** Opening Given records block **

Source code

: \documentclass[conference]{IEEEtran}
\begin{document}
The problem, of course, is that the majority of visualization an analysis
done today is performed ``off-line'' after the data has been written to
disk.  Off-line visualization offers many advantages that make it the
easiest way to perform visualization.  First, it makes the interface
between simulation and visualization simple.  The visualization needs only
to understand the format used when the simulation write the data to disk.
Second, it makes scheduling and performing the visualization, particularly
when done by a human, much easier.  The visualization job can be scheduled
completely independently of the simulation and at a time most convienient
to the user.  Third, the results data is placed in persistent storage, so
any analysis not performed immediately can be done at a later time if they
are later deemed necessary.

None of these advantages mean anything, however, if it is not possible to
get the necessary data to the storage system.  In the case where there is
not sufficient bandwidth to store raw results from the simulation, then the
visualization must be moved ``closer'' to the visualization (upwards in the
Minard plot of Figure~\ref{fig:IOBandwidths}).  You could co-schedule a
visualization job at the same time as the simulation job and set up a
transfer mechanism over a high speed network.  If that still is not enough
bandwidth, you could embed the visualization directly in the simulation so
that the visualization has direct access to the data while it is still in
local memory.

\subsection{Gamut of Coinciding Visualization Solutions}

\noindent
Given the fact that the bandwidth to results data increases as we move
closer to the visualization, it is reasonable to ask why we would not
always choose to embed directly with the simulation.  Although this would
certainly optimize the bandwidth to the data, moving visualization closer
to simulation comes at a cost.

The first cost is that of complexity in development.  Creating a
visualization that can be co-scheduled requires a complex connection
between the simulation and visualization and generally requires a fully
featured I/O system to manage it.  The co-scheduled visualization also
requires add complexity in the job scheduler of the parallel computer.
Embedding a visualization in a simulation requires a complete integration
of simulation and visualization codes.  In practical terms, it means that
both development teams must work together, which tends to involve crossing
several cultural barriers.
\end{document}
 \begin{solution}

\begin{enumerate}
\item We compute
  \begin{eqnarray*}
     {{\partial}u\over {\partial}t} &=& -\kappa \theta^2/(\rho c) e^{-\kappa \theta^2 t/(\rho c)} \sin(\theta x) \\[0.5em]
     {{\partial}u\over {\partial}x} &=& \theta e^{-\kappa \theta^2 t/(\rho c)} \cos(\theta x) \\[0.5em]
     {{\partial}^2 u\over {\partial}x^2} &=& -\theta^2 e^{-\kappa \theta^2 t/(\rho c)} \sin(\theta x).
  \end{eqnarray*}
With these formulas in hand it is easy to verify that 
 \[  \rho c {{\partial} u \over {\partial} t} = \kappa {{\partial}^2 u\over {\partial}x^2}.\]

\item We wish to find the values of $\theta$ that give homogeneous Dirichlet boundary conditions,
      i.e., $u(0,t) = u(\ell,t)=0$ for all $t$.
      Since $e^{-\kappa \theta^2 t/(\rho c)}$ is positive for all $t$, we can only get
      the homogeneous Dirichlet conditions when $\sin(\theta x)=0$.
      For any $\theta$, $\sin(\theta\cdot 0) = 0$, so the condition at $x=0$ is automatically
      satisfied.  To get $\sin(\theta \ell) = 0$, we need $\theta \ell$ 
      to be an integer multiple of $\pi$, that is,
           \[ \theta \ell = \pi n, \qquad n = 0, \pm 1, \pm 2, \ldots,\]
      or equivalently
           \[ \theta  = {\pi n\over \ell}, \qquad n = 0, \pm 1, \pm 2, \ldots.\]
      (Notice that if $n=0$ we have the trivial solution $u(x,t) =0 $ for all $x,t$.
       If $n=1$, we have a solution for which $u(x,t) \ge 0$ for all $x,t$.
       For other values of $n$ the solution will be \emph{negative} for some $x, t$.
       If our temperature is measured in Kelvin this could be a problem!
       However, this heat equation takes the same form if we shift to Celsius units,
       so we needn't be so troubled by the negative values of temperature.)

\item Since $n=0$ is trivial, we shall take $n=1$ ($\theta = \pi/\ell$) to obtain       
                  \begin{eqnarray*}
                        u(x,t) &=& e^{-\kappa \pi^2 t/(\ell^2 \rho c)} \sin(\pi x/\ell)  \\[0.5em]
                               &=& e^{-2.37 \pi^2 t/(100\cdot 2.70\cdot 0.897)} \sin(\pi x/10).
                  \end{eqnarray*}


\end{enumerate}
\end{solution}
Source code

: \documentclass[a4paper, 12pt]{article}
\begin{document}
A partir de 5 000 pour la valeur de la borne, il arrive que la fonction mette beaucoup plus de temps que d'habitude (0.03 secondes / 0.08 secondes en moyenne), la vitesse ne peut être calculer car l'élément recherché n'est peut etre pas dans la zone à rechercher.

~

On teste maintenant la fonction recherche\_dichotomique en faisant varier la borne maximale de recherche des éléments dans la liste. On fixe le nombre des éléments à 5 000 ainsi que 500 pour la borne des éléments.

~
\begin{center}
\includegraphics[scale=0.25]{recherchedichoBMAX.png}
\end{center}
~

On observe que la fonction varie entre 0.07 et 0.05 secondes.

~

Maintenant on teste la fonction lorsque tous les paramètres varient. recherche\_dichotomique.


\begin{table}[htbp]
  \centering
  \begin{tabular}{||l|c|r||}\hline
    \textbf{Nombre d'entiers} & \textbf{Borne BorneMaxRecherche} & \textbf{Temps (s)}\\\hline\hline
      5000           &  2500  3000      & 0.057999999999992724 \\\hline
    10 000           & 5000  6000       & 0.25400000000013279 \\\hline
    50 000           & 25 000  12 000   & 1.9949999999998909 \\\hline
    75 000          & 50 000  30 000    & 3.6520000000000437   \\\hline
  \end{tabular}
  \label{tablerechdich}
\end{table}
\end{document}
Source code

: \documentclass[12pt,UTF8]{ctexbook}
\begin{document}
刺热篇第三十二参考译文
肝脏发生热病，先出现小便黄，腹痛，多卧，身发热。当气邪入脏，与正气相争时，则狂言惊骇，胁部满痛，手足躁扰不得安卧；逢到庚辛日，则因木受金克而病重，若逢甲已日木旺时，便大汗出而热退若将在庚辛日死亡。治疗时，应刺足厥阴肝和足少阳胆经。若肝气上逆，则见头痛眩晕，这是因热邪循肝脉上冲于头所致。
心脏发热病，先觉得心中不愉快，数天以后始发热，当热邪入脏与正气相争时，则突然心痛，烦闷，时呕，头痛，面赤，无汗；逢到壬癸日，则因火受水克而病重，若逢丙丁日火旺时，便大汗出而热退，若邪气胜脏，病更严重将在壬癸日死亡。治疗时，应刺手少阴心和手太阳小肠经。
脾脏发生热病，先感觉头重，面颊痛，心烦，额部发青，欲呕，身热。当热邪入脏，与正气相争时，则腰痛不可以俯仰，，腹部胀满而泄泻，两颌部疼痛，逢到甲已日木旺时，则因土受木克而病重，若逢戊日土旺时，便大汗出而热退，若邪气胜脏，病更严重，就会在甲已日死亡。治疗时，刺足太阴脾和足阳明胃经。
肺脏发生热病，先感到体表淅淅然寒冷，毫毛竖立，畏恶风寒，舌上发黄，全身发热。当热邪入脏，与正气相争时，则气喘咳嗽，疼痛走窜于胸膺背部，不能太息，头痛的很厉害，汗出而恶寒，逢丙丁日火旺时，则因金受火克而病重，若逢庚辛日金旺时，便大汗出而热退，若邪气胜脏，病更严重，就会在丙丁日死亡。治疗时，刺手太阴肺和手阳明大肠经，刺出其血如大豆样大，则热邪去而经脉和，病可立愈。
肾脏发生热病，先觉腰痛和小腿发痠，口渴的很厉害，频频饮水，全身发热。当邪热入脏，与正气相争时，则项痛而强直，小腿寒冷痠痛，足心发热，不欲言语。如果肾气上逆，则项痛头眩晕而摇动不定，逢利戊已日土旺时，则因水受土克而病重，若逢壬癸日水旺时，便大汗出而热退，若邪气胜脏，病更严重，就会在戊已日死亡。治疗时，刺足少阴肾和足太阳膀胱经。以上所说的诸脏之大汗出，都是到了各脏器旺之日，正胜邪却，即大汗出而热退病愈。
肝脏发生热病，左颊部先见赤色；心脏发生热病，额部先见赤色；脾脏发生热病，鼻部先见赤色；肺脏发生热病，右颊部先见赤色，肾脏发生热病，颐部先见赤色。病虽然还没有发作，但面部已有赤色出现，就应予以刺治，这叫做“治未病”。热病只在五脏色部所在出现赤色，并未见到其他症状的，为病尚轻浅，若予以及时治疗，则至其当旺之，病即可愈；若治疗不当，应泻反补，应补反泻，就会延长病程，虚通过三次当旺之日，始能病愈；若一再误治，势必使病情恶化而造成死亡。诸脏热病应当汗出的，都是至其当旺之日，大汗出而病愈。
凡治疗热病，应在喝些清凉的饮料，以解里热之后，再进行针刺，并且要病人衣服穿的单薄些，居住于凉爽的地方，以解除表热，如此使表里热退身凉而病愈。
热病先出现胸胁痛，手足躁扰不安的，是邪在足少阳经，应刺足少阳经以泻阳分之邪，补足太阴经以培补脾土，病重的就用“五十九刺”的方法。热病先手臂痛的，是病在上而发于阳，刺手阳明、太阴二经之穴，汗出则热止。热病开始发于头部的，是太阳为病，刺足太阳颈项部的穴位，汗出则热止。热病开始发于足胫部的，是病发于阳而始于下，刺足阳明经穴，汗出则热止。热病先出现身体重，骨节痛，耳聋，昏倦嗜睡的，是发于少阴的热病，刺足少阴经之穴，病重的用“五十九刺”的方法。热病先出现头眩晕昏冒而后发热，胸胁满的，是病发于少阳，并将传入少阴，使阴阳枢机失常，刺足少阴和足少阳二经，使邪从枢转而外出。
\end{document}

** Closing Given records block **

Task requirements → Beginning at the opening line of the data, transcribe each line exactly until you reach the line with "always choose to", which you also include, and go no further.

Answer section →
Source code

: \documentclass[conference]{IEEEtran}
\begin{document}
The problem, of course, is that the majority of visualization an analysis
done today is performed ``off-line'' after the data has been written to
disk.  Off-line visualization offers many advantages that make it the
easiest way to perform visualization.  First, it makes the interface
between simulation and visualization simple.  The visualization needs only
to understand the format used when the simulation write the data to disk.
Second, it makes scheduling and performing the visualization, particularly
when done by a human, much easier.  The visualization job can be scheduled
completely independently of the simulation and at a time most convienient
to the user.  Third, the results data is placed in persistent storage, so
any analysis not performed immediately can be done at a later time if they
are later deemed necessary.

None of these advantages mean anything, however, if it is not possible to
get the necessary data to the storage system.  In the case where there is
not sufficient bandwidth to store raw results from the simulation, then the
visualization must be moved ``closer'' to the visualization (upwards in the
Minard plot of Figure~\ref{fig:IOBandwidths}).  You could co-schedule a
visualization job at the same time as the simulation job and set up a
transfer mechanism over a high speed network.  If that still is not enough
bandwidth, you could embed the visualization directly in the simulation so
that the visualization has direct access to the data while it is still in
local memory.

\subsection{Gamut of Coinciding Visualization Solutions}

\noindent
Given the fact that the bandwidth to results data increases as we move
closer to the visualization, it is reasonable to ask why we would not
always choose to embed directly with the simulation.  Although this would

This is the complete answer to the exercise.